En el descampado de los alrededores de Belén estaban unos pastores. No César, ni Herodes, ni Quirino, ni los escribas. Lucas reserva el verbo estar para una calidad de presencia semejante a la de María, que estaba en el lugar preciso cuando le fue enviado el ángel (cf. Lc 1,28). Pero el término «pastores» no tenía para los oyentes del evangelio ninguna resonancia idílica: evocaba un grupo casi siempre fuera de la ley, al que no se permitía testimoniar en juicios y vivía marginado de los centros vitales de Israel: la Torah, la sinagoga, el culto…

Está empezando a resonar la preferencia de Jesús por la gente del margen, se está anticipando su costumbre de comensalía abierta; los secretos del Reino van a ser revelados, por primera vez, a la gente sencilla (cf. Lc 10,21). En el silencio de esta noche se está balbuciendo la primera bienaventuranza: «dichosos los pobres, los que siguen esperando, los que permanecen velando en medio de la noche: para ellos va a ser el rumor de ángeles, el gozo de la gran noticia y el resplandor de la gloria de Dios».

Se está preparando el otro nacimiento, la otra Pascua: cuando amanezca el Resucitado, su luz vencerá definitivamente los poderes de la noche, y las tinieblas perderán para siempre su pretensión de tener la última palabra.

«Velaban por turnos los rebaños a la intemperie»

CONSUMO/DESEO: frente a la Jerusalén de los instalados y satisfechos, de los somnolientos, sordos, ciegos y mudos, los pastores representan la atención despierta y el deseo expectante. Quizá no padecían, como nosotros hoy, la presión de otros modelos de vida apasionantes (hacer zapping, shopping o surfing…); quizá no se habían enterado aún de que Bill Gates es el verdadero pastor, el que apacienta a sus dóciles ovejas en los verdes prados de la informática…: quizá no tenían configurada la vida por las ofertas «a la carta» y no se debatían entre la elección del yogur con pedacitos de frutas, o más de lo mismo pero con bífidos activos; o entre la crema hidratante con microsomas bioenergéticos de acción reestructurante y la de placenta de visón con aceites nutrientes esenciales…

Hoy casi todo está muy bien montado para distraernos y hacernos olvidar la noche (con un poco de suerte, sólo llegarán a padecerla los que han tenido la mala estrella de estar en los descampados, es decir, unos mil millones de seres humanos), mientras que para otros «ya es de día en El Corte Inglés».

Y así, casi imperceptiblemente, se nos va obstruyendo hasta la memoria de la interioridad y de la compasión, y nos vamos convirtiendo en gente ensimismada e inerte, privada de orientación significativa, enredada en las redes vacías de la intrascendencia.

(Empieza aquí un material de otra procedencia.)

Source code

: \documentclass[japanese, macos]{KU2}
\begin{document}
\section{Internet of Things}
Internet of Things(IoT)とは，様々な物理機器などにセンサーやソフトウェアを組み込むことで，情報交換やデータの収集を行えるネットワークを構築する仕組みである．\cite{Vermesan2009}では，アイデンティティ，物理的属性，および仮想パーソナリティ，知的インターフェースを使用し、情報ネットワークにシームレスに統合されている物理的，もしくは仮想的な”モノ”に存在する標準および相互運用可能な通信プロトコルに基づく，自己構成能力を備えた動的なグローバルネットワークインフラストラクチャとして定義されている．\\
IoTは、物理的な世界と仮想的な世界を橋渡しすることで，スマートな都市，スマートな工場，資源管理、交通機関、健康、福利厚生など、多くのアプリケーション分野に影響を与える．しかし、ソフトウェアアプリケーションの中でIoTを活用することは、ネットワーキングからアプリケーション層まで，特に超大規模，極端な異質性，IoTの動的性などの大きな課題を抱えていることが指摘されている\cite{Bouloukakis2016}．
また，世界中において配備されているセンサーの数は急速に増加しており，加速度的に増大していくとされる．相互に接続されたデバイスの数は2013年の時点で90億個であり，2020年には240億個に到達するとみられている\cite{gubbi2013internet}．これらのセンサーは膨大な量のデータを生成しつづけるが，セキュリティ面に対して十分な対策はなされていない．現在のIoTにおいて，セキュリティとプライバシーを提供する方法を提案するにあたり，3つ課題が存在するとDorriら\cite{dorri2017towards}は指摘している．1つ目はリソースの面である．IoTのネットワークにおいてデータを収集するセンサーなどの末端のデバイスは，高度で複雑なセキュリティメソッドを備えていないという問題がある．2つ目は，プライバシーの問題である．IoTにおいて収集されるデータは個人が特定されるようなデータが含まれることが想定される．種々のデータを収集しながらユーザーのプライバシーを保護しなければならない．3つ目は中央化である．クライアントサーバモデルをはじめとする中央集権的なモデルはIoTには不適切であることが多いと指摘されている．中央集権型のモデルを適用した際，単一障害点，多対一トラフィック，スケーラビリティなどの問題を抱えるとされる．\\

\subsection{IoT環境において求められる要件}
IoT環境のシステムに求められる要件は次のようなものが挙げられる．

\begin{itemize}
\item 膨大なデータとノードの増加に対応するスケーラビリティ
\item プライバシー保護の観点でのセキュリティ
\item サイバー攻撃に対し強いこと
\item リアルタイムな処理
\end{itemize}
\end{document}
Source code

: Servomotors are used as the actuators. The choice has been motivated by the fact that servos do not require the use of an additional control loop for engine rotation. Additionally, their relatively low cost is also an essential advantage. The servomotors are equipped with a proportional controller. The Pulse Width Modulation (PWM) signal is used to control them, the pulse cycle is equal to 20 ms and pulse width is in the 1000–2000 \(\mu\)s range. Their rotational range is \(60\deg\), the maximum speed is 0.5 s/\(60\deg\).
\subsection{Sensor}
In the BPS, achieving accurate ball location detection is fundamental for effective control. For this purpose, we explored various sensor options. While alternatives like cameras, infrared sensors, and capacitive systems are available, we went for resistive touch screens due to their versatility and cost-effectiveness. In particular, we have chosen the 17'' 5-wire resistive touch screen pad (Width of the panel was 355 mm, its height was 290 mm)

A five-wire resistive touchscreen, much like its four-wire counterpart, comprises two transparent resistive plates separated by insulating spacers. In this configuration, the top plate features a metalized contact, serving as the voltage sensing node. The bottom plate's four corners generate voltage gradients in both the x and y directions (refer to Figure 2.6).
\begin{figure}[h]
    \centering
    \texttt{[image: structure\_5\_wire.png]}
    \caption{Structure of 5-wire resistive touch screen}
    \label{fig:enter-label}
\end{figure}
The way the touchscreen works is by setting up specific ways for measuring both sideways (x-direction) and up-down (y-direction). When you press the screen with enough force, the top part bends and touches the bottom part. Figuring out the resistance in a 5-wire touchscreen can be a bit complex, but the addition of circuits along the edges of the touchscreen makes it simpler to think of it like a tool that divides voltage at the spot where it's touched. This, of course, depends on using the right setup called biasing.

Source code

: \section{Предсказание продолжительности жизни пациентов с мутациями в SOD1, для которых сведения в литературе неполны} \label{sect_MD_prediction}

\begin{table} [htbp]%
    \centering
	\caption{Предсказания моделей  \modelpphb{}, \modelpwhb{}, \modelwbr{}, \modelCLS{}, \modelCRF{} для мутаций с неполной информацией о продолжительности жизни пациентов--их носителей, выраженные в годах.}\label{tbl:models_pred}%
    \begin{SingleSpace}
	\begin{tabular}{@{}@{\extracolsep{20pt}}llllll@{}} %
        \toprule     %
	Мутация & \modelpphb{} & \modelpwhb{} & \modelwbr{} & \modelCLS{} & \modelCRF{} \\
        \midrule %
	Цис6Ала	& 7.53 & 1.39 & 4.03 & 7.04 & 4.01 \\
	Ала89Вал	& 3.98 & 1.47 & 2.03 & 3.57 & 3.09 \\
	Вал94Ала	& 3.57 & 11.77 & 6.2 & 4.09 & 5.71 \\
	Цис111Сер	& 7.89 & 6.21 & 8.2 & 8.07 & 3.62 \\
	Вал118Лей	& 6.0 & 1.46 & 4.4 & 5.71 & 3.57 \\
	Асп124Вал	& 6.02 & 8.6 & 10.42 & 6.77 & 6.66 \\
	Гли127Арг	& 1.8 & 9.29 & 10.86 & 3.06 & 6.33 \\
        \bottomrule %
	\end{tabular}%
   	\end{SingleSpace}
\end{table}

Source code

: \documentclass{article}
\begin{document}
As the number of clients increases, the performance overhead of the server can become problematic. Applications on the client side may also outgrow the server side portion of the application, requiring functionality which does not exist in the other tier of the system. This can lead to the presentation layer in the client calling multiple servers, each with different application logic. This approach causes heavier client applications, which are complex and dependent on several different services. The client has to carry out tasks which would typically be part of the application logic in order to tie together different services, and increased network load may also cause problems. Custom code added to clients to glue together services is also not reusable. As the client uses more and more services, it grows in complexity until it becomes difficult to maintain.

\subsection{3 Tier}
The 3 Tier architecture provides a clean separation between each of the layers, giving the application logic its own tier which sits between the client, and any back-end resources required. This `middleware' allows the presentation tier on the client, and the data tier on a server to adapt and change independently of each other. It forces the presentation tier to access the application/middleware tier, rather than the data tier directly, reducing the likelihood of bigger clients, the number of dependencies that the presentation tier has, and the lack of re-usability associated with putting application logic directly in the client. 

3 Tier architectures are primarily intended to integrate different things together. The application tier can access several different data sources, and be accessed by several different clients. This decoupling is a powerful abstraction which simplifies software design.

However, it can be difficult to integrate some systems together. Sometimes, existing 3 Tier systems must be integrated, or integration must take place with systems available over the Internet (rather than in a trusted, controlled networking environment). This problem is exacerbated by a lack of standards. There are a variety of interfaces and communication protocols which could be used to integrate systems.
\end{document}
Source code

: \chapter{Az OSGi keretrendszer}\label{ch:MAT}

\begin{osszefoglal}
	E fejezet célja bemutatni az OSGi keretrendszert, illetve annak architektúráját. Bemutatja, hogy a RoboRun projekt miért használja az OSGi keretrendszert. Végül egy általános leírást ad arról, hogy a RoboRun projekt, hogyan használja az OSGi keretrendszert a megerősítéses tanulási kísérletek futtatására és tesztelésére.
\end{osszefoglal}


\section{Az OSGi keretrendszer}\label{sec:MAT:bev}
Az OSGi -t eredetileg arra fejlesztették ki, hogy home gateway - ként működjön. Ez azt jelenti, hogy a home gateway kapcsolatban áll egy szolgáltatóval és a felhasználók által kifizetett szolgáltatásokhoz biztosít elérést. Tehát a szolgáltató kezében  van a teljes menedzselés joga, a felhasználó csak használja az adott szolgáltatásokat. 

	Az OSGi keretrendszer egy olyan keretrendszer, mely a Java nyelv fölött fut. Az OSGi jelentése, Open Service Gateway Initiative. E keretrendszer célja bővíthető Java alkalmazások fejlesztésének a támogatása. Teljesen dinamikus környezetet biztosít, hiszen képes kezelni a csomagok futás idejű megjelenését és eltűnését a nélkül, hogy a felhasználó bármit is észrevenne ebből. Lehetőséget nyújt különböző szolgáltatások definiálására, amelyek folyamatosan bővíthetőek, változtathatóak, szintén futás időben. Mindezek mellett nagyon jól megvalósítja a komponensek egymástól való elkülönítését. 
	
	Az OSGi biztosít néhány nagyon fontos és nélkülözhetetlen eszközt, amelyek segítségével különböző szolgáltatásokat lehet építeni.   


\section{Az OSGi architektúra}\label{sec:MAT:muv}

Por eso, junto a la hoguera donde se calientan del relente de la noche, los pastores parecen estar diciéndonos: «Estad atentos, no perdáis la conciencia de la noche: sólo en ella se revela el inmenso y silencioso trabajo de Dios en el mundo; sólo estando del lado de los que padecen más su intemperie puede sorprenderos la visita del ángel».

Cuando otras formas de ascesis nos parecen caducas, la ascética de la atención revela su poder de mantenernos despejados y alerta. Y cuando la presión de la publicidad nos convence de la importancia de estar en forma, de invertir en el propio yo, es urgente conducir esas recomendaciones en la dirección de adquirir esa «aptitud de mantenerse en un estado psíquico, nervioso y físico tal, que se pueda estar espiritualmente atento al momento presente» (2)

«Cuando el alma no está ardiendo -son palabras de A. Heschel-, ninguna luz de especulación iluminará la oscuridad de la indiferencia» (3).

Cuando estamos atentos -podríamos continuar diciendo nosotros-, la lectura de un periódico, las noticias de un informativo, la monotonía del trabajo diario, un trayecto de metro, una conversación en apariencia banal, pueden convertirse en lugares de revelación, de des-velamiento y de encuentro, porque -ahora son palabras de Levinas- «yo no digo que el otro sea Dios, pero en su rostro escucho la Palabra de Dios. Es en el rostro del otro donde aparece el mandamiento que interrumpe la marcha del mundo» (4).

– Deslumbrados por un amor excesivo

«Un ángel del Señor se les presentó. La gloria del Señor los cercó de resplandor» (Lc 2,9). Como Abraham, Jacob, Gedeón, Elías, Zacarías o María, los pastores reciben la visita del ángel. Ahora son ellos «el pueblo que andaba a oscuras y vio una luz intensa; que vivía en tierra de sombras y le brilló una luz» (Is 9,1).

El Dios que dijo: «Que haya luz», e hizo desaparecer las tinieblas del caos, ha pronunciado ahora su Palabra definitiva. Y esa Palabra, que venía llamando a la puerta de las posadas de Belén y no encontró más que un pesebre. está ahora buscando asilo en el corazón de los pastores: «Hoy os ha nacido el Salvador, el Mesías, el Señor».

Como Juan Bautista, también ellos ven abrirse los cielos (Mt 3,16) y, antes que Jesús en su transfiguración, se encuentran envueltos en el resplandor de la gloria de Dios y en el abrigo cálido de su complacencia (Lc 9,28-29).

Ha sido él quien ha tomado la iniciativa, más allá de cualquier pretensión de merecimiento ni conveniencia:

«Un silencio sereno lo envolvía todo,
y al mediar la noche su carrera,
tu palabra todopoderosa se abalanzó,
como paladín inexorable,
desde el trono real de los cielos…»
(Sab 18,14-15).

Pero, en su descenso, la Palabra tropieza con el miedo, que es una tiniebla resistente y agazapada en el corazón humano, en el que la cercanía de Dios acentúa la conciencia de desvalimiento. Por eso «se llenaron de temor», como Adán y Eva en el jardín, como Moisés ante la zarza y como Elías en el Horeb.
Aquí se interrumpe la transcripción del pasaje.